[OSM-dev] Osmosis multi-task questions

Mon Nov 26 23:38:06 GMT 2007

Frederik Ramm wrote:
> Hi,
>
>    I'm thinking about using Osmosis to produce daily "mini planets"
> for a number of areas, e.g. one each for Germany and the neighbouring
> countries, but then also one each for the 16 German "Länder" (states).
>
> There are probably no 100% answers for the following but maybe someone
> has experimented with these things and has some ideas/insights on the
> best procedures.
>
> I am thinking about this:
>
> 1. Each week, get full planet file and do a bounding box extract for
> Europe.
>
> 2. Daily, apply the diff to this file. This will add a little non-Europe data
> each day but I can ignore that.
>   
You can run the result through another bounding box task to remove any 
unwanted data if necessary.
> 3. Daily, split out desired polygons from patched planet file.
>
> Assuming for a moment that I'd not use a database; would it be
> possible (and sensible) to use the "tee" task in Osmosis to branch
> from one --read-xml into 20 --border-polygon/--write-xml tasks, so
> that all areas I am interested in get cut out in one go? I guess I
> would have to create a very long command line naming all the output
> pipes of the tee and assigning them to each of the --border-polygon
> tasks, right?
>   
Yes, that's right.  Lambertus is doing something similar where he's 
producing around 200 bounding boxes in a single osmosis invocation.  
Many times faster than invoking osmosis once for each area.
> Can I make use of the default pipe connection between the
> border-polygon and write-xml if I pair them, e.g.
>
> osmosis 
>    --rx ... (use default pipe) --tee (name 20 output pipes) 
>    --bp (name 1 input pipe but use default pipe on output) --wx 
>    --bp (name another input pipe, again use default pipe on out) --wx
>    ...
>   
This won't work currently.  The outputs of each task get added to a 
queue so the default allocation works on a FIFO basis.  Ages ago kleptog 
suggested using a stack approach (ie. FILO) approach which would make 
default connectivity work in more cases.  A stack would change the 
existing behaviour so I've hung back from making the change, but I think 
I need to do it one of these days.

If you want to use default pipe connection, you'll have to do something 
like this.
osmosis
    --rx
    --tee 20
    --bp file=poly01.txt
    --bp file=poly02.txt
    ...
    --bp file=poly20.txt
    --wx out01.osm
    --wx out02.osm
    ...
    --wx out20.osm

Note that paired tasks are not next to each other on the command line, 
the tee registers 20 outputs, the --bp tasks read each of those and 
produce another 20 outputs, the --wx tasks then pick each of those up 
and write to file.

You have to be careful to make sure they're lined up correctly but it 
should be possible.
> In a case like the one sketched initially - select 5 neighbouring
> regions plus 16 regions inside one of the selected - could I even 
> construct a command line that would do something like this:
>
> read xml -> tee into 5 pipes, each with own bounding polygon, four
> of them written directly to file, fifth tees into 16 pipes, one of
> which is written directly to file, the others are again used as
> bounding polygon inputs and then written
>   
That sounds okay.
> Could I expect better performance by using a Mysql database which is
> reset every week and has the diffs applied to it?
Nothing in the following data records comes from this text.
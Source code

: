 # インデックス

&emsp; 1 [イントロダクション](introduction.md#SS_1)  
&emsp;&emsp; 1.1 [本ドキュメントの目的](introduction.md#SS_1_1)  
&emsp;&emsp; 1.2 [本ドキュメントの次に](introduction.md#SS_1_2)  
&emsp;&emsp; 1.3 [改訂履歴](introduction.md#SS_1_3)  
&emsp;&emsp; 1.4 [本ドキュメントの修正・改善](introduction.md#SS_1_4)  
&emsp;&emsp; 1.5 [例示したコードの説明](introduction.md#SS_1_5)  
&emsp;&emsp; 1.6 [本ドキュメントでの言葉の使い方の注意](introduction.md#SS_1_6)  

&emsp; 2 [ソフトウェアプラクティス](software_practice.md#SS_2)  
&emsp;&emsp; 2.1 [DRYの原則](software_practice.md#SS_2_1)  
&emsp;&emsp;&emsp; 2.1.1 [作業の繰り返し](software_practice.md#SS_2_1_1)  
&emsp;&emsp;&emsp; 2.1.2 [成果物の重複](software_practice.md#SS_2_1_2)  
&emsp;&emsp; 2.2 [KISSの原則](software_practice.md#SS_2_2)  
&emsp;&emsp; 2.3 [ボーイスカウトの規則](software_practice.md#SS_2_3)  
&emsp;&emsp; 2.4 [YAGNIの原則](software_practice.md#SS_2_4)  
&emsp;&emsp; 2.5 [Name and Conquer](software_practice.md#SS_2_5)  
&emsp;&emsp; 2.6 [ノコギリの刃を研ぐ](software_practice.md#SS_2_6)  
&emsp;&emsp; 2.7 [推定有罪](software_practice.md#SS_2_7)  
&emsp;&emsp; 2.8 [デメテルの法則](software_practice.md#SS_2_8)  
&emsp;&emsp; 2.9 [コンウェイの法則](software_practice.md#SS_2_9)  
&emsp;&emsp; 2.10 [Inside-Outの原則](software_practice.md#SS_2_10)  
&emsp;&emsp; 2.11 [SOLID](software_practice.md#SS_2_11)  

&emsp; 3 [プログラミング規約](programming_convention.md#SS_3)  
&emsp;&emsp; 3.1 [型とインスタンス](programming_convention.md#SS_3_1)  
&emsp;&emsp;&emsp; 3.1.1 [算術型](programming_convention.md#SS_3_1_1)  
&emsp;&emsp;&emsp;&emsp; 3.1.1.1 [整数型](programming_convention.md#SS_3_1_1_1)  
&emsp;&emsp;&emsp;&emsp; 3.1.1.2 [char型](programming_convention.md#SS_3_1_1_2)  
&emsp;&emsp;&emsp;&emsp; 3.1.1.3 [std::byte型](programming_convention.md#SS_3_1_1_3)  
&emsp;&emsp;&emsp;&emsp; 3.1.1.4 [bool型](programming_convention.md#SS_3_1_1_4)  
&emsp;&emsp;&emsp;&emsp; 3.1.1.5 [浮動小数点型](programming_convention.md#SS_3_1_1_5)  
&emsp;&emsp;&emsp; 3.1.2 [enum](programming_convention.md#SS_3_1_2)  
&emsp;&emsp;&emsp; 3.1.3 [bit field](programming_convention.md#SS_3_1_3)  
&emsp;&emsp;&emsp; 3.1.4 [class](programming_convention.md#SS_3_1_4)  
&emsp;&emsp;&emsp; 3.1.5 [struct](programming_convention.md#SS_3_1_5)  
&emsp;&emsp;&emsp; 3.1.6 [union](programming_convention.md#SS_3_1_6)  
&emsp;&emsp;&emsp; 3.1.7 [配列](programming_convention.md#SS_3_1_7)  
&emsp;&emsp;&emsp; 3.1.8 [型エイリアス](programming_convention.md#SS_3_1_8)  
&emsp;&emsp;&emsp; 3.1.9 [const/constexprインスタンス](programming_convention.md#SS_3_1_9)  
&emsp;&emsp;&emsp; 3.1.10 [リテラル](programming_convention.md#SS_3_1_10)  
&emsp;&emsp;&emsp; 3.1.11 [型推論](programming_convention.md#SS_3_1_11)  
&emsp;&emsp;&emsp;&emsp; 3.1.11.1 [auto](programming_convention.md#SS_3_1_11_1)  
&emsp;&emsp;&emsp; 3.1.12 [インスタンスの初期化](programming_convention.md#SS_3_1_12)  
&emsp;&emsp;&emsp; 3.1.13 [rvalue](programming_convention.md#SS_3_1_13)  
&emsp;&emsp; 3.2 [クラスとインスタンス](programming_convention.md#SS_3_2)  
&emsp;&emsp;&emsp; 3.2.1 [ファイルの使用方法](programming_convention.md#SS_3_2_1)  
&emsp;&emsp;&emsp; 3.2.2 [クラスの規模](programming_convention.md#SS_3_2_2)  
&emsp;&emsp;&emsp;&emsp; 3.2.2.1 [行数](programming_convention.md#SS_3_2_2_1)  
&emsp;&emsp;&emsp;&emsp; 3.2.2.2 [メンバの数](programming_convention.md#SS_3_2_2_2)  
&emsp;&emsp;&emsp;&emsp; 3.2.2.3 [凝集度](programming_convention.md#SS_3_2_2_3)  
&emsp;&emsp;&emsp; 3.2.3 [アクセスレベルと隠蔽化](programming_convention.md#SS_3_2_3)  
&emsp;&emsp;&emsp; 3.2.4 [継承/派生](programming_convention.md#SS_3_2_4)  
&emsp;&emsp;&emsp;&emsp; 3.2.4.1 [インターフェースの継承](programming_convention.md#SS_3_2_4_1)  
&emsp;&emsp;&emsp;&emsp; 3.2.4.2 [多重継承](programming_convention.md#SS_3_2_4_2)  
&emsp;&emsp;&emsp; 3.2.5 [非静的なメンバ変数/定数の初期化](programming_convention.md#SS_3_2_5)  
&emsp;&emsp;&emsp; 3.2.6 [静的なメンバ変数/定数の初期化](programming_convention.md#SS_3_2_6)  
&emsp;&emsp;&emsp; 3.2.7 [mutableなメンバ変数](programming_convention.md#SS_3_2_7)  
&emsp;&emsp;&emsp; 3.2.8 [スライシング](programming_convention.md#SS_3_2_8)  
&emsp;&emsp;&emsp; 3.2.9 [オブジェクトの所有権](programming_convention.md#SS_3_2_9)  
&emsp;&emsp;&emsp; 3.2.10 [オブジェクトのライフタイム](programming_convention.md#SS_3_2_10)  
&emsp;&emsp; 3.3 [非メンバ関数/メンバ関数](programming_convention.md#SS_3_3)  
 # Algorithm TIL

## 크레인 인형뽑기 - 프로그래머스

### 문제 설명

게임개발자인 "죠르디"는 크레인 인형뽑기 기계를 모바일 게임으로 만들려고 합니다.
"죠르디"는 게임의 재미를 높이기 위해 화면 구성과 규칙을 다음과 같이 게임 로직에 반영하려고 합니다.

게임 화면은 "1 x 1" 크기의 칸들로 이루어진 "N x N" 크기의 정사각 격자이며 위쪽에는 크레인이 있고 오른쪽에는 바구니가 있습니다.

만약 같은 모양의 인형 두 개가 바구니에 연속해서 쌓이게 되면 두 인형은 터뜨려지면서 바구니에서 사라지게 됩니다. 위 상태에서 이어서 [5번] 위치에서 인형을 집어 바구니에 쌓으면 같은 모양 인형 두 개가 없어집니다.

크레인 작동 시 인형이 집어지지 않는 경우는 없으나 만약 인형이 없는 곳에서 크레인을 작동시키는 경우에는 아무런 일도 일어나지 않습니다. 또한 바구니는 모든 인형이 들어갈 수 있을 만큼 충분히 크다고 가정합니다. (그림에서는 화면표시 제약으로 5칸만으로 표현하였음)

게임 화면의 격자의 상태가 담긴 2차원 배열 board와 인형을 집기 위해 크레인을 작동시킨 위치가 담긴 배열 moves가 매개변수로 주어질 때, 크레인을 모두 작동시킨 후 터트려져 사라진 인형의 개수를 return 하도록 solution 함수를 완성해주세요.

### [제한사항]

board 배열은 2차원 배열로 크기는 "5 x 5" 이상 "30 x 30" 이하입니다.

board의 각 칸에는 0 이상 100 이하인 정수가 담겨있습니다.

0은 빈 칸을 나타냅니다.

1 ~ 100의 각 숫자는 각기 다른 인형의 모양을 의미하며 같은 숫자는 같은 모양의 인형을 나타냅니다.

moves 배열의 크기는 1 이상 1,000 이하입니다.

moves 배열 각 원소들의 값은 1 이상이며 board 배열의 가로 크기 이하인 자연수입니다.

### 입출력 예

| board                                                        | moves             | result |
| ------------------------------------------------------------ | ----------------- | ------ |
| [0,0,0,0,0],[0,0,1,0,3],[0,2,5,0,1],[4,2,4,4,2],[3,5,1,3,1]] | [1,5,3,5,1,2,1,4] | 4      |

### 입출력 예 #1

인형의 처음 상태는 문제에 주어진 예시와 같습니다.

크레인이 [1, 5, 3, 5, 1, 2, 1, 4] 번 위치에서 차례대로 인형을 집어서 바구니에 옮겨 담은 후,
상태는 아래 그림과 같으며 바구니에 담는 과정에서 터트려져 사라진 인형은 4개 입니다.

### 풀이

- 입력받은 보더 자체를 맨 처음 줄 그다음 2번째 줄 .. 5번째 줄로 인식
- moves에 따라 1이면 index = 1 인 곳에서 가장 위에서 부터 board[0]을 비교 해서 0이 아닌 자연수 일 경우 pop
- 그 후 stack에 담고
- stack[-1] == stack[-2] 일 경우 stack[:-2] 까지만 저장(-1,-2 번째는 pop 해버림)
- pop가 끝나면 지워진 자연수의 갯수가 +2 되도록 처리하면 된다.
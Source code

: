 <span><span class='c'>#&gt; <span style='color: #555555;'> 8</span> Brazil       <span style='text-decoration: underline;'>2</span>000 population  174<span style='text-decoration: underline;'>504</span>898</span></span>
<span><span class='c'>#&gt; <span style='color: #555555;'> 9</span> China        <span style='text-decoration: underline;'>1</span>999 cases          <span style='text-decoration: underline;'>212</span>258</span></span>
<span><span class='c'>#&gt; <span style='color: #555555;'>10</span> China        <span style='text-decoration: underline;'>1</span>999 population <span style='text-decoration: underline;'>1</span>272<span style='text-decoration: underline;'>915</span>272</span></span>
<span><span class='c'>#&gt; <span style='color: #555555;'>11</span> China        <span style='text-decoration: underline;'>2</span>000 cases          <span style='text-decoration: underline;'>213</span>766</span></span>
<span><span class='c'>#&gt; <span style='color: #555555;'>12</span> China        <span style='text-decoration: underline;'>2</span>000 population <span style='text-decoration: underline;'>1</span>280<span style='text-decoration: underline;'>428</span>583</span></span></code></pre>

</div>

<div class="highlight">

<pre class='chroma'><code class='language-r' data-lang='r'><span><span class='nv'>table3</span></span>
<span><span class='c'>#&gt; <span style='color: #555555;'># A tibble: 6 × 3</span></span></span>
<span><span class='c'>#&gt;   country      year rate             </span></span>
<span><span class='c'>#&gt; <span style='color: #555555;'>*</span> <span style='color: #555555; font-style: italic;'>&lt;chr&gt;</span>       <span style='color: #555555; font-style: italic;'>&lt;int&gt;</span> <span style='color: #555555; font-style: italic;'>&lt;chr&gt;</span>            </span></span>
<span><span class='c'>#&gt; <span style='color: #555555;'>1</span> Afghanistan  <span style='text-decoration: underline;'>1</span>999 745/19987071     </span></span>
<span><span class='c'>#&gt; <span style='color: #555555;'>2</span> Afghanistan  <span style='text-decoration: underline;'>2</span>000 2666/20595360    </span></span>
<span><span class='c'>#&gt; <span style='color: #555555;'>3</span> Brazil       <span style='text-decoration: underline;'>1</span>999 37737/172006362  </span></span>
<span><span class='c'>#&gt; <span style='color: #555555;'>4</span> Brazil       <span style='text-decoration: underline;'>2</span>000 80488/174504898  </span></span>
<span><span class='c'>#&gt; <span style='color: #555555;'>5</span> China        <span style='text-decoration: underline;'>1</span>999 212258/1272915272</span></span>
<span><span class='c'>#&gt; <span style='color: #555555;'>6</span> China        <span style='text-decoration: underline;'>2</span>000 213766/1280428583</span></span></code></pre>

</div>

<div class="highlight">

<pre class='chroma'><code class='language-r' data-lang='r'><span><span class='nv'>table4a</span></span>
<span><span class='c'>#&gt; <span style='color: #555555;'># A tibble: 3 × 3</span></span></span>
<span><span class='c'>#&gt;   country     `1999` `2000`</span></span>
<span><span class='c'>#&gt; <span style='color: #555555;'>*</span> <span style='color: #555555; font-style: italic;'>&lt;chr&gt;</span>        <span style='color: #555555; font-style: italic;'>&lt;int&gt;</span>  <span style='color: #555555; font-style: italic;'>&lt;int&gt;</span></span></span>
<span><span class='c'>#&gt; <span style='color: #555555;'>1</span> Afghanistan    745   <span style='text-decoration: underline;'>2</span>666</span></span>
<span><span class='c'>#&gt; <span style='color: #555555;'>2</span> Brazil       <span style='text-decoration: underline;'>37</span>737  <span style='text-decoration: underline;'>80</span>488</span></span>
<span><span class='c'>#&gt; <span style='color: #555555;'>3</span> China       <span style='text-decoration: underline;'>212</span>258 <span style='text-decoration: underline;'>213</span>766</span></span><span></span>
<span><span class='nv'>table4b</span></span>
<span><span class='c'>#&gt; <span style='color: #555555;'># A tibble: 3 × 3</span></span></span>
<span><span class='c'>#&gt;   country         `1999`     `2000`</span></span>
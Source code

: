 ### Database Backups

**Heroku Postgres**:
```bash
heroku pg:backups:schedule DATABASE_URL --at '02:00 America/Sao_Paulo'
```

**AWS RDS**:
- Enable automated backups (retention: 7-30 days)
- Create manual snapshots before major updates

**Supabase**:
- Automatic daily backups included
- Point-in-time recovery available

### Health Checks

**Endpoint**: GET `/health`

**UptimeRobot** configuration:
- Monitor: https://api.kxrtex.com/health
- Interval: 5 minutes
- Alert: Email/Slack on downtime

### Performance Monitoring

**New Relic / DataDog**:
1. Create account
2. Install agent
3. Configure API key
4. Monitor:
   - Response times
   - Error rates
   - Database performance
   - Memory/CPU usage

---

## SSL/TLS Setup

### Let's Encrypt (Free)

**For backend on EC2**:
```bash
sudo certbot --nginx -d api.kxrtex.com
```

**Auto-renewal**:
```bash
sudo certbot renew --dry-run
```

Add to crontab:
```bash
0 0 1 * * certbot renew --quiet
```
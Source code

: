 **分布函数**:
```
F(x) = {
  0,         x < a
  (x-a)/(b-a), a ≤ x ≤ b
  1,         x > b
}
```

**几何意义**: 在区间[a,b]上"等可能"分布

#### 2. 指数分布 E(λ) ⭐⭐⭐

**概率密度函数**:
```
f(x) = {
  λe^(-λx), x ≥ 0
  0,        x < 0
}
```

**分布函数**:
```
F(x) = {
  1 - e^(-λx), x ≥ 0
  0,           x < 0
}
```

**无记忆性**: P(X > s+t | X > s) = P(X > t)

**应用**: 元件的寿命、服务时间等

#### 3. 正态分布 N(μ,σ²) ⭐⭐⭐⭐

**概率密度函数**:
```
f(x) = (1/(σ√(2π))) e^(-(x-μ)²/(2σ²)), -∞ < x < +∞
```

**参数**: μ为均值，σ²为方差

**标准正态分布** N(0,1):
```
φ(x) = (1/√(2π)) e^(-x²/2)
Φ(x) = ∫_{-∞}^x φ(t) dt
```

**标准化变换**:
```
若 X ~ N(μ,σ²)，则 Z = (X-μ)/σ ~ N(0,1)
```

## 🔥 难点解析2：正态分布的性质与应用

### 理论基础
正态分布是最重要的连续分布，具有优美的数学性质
When extracting
> polygons from the Mysql instead of from an XML file, would the same
> "tee" strategy make sense or would Mysql reading be fast enough to
> just extract every polygon sequentially? I see that the read-mysql
> task has no option to make use of Mysql indexes for selecting bounding
> boxes, so I assume it would always feed the full data set into the
> select_polygon which might be less than ideal. Maybe I could trick
> Osmosis into operating on a "view" of a node table that contains only
> nodes in a certain lat/lon range?
>   
With a decent machine, I think you'll find file based performance more 
than adequate.  A file will be far quicker than using MySQL as raw data 
storage without using any indexing.  If bounding boxes could be 
extracted directly from the db it may be quicker, it's not something 
I've tried.  A new mysql task for reading bounding boxes directly from a 
db could be very useful, patches welcome of course :-)
> The whole thing is to be run on a quad-core machine with 8 GB and
> reasonably fast disk arrays.
>   
One thing to note is that --bb and --bp both accept a idTrackerType 
argument.  The default value of idList is best for small'ish areas 
(approx less than 1/32 of entire planet) but for huge areas (Europe 
might be an example of this) it may be worth specifying 
idTrackerType=BitSet.  The only way to know is to test it out.

IdList consumes 4 bytes of memory per node id inside the area (ways and 
relations are not very relevant), BitSet consumes 
maximum_node_id_in_input_source/8 bytes of memory.  IdList is far more 
efficient for areas containing small numbers of nodes, BitSet is more 
efficient for areas containing a large percentage of the overall planet.

Brett